I've been running a small database (MySQL) with a home-made "CMS" all on a windows box and I've been asked to migrate it to a legitimate server (MS SQL Server) and a better CMS. I did the development CMS work in Drupal 8 against the MySQL database.
Now I'm starting to install everything on SQL Server and it is VERY slow. I was running Apache2.4 and PHP7.1, but running the thread-safe version of PHP7. Should I be using the non-thread-safe version? A "Drupal on Windows" guide suggested certain settings for realpath and opcache:
opcache.enable=1
opcache.enable_cli=1
opcache.memory_consumption=128
opcache.interned_strings_buffer=8
opcache.max_accelerated_files=4000
opcache.revalidate_freq=60
opcache.fast_shutdown=1
realpath_cache_size=5M
realpath_cache_ttl=1800
One piece of the instructions I followed was to install wincache. However, wincache is only available for non-thread-safe PHP. I managed to get around it by commenting out two lines of code that called wincache functions, and Drupal did install, but quite slowly. Would the lack of wincache be the source of my performance problem?

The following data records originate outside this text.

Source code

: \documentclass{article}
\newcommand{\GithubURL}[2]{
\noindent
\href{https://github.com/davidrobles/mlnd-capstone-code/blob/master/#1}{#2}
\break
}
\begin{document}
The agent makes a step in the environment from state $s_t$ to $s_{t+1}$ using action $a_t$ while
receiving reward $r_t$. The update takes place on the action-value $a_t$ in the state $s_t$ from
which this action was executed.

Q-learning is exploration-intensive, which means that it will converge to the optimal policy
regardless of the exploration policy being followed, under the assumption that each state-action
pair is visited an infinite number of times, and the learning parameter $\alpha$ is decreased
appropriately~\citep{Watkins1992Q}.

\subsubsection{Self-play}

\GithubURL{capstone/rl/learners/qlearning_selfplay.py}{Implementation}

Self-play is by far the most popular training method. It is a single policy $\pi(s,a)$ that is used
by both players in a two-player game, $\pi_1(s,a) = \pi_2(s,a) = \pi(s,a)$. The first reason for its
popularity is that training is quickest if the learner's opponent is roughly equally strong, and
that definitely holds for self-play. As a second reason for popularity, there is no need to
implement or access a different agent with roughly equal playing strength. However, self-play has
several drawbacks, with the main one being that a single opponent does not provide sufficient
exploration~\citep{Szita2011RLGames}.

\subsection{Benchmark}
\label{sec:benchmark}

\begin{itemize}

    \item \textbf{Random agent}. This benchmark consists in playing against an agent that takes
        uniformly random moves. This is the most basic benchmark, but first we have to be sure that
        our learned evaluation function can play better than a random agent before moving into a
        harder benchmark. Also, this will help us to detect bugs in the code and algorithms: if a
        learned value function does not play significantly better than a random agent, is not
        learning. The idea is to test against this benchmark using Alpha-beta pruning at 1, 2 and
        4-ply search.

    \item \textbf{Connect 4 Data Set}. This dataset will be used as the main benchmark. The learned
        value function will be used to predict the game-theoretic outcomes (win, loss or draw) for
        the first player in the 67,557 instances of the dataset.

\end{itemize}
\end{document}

I downloaded the non-thread-safe PHP7, mod_fcgid for Apache, and wincache. I have everything running, but it is still slow. Is there an ideal way to interface Apache with SQL Server? When I say slow, I mean a drupal module installation is inserting one record per second. My MySQL setup was doing 4000 records an a couple seconds. it will eventuall die with the error:
[fcgid:warn] [pid 2668:tid 940] (OS 109)The pipe has been ended. : [client ::1:56937] mod_fcgid: get overlap result error,
The Mysql server was on the same laptop as the Apache server, while this SQL Server server is half a state away.